Task to carry out
Below this sentence is a listing; return exactly its lines from the one with "1. **Inline Assembly**: Huff" to the one with "### Efficiency and Optimization Techniques", both kept, and nothing more.

Data in this exercise
______

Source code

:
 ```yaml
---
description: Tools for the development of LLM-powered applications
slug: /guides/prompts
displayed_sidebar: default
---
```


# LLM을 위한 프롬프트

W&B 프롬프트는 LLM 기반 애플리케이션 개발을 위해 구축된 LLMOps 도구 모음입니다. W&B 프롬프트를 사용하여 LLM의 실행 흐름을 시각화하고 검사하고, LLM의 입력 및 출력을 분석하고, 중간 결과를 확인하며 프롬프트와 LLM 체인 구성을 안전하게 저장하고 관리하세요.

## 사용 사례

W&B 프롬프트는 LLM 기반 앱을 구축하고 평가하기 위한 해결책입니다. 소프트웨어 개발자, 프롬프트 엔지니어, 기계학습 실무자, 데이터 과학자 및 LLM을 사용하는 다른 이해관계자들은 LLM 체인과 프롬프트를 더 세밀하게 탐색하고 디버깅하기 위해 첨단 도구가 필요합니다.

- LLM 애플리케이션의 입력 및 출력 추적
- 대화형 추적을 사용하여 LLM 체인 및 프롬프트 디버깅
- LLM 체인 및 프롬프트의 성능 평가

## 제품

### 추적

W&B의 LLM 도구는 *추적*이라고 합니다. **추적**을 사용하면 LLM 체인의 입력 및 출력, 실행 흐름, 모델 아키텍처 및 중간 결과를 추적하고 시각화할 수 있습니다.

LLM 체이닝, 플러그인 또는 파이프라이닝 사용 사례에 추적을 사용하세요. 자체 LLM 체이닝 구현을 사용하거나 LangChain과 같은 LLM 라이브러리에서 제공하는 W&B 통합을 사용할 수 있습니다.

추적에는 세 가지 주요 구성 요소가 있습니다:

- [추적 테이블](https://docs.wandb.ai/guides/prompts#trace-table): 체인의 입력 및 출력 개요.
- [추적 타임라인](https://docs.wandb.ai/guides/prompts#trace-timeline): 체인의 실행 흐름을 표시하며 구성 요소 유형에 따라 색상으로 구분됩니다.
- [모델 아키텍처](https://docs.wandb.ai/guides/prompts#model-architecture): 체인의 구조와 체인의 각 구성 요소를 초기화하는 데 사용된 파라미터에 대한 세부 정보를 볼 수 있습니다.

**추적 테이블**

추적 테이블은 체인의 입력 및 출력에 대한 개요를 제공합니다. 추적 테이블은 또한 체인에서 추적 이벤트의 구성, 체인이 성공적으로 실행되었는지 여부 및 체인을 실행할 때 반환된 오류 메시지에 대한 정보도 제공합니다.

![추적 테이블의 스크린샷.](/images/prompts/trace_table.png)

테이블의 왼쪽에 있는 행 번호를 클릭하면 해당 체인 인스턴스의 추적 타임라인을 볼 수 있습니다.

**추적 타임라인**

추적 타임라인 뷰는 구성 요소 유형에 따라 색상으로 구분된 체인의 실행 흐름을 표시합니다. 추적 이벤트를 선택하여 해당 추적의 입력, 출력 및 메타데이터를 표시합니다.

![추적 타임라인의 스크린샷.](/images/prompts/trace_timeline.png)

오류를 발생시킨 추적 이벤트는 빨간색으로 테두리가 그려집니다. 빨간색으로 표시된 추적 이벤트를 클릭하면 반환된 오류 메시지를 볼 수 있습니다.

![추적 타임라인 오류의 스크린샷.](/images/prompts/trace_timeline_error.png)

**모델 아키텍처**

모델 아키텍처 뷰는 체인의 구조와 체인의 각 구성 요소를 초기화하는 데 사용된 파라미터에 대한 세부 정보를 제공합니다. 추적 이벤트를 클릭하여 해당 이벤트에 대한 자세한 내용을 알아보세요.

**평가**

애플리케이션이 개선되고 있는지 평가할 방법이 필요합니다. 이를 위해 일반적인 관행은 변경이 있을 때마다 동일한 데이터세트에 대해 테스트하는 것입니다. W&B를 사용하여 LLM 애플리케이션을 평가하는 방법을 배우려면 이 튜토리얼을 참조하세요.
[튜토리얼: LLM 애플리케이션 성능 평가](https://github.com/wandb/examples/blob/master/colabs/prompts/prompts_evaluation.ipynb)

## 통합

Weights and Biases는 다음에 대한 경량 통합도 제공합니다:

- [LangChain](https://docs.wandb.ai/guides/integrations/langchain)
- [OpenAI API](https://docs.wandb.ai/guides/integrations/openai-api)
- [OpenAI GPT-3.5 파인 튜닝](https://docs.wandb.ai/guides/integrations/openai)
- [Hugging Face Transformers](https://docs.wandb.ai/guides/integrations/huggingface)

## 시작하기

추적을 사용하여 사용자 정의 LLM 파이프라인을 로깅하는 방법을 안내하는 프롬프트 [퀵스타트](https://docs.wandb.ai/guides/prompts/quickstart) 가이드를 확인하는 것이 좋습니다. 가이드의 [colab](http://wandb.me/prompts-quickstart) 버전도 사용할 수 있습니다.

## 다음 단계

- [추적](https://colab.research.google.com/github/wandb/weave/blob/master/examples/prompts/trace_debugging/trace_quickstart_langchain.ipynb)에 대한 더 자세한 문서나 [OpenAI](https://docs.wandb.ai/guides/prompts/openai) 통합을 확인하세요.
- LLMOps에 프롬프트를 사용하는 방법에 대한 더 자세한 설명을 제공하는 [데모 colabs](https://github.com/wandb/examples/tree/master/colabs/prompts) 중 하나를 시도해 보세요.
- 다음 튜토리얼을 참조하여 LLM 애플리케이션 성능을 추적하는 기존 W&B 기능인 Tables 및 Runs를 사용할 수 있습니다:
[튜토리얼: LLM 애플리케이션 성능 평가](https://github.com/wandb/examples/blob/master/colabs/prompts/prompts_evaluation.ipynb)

______

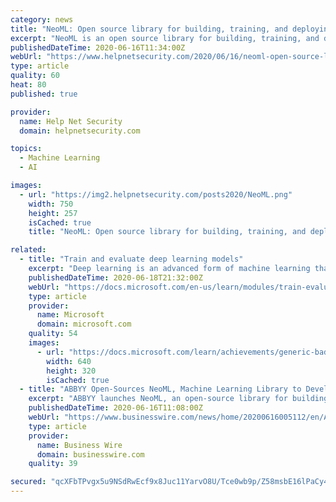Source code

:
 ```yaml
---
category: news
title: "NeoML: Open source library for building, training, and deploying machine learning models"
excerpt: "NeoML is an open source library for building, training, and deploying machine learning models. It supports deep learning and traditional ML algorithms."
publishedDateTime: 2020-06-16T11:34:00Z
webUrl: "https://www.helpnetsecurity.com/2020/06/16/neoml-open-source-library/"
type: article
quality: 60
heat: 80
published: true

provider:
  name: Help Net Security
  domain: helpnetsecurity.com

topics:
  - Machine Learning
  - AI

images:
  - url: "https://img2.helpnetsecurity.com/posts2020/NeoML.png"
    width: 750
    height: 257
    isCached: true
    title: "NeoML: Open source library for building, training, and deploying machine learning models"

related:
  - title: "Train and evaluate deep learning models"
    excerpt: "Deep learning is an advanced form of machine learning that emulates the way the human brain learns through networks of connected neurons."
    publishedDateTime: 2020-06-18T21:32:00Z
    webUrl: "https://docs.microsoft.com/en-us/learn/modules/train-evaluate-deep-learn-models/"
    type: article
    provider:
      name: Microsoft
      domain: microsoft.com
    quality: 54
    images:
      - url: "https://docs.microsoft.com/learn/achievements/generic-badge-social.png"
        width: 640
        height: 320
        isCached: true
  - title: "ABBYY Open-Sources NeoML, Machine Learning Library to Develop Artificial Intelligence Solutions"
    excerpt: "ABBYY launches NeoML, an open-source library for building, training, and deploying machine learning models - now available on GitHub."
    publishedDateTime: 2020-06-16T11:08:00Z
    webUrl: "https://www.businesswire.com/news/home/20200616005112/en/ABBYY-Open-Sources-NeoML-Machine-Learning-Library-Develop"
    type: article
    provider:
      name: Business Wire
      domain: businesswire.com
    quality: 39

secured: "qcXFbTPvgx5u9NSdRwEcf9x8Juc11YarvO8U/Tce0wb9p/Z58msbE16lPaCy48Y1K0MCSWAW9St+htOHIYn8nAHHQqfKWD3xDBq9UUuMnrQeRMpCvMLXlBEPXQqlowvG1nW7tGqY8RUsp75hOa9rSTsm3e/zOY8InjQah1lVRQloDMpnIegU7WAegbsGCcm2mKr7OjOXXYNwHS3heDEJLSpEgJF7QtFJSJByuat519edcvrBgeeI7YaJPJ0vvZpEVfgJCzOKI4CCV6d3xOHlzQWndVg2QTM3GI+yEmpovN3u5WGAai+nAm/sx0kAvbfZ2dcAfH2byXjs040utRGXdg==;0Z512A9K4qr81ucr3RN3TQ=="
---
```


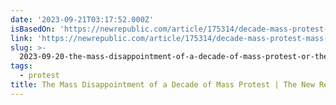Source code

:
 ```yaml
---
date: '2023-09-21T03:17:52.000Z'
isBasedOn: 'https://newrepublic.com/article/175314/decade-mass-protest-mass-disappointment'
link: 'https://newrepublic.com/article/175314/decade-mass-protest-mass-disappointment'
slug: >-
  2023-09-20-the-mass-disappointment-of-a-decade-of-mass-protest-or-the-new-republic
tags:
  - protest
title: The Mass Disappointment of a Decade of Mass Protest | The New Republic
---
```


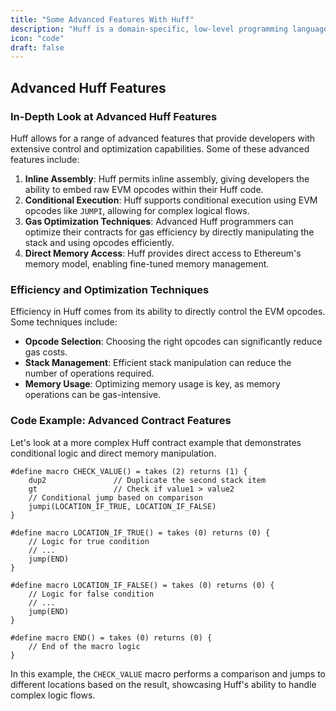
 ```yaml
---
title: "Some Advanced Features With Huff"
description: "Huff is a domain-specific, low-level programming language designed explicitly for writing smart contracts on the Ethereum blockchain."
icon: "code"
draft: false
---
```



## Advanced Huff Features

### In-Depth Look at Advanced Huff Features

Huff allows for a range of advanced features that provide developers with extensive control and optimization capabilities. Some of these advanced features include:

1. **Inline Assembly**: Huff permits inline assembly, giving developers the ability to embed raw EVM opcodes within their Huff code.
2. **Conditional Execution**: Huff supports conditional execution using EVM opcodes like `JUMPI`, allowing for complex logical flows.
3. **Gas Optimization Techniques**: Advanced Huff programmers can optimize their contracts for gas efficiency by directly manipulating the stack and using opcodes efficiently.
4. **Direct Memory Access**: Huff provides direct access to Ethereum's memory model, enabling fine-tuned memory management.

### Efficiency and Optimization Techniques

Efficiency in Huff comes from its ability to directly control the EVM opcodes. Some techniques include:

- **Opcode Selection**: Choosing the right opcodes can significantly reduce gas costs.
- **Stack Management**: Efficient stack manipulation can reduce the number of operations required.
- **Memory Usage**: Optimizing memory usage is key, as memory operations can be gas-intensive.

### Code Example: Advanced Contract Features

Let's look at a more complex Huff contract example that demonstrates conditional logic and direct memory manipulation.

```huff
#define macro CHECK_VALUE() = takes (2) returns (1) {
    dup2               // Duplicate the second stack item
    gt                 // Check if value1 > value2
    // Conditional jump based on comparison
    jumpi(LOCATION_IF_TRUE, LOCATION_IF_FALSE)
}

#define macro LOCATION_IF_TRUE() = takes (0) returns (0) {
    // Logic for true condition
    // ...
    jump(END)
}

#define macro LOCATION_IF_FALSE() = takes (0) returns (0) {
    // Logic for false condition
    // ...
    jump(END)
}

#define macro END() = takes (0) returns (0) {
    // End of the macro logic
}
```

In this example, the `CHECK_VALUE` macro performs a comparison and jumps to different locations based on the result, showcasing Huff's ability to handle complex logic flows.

______

Exercise solution
1. **Inline Assembly**: Huff permits inline assembly, giving developers the ability to embed raw EVM opcodes within their Huff code.
2. **Conditional Execution**: Huff supports conditional execution using EVM opcodes like `JUMPI`, allowing for complex logical flows.
3. **Gas Optimization Techniques**: Advanced Huff programmers can optimize their contracts for gas efficiency by directly manipulating the stack and using opcodes efficiently.
4. **Direct Memory Access**: Huff provides direct access to Ethereum's memory model, enabling fine-tuned memory management.

### Efficiency and Optimization Techniques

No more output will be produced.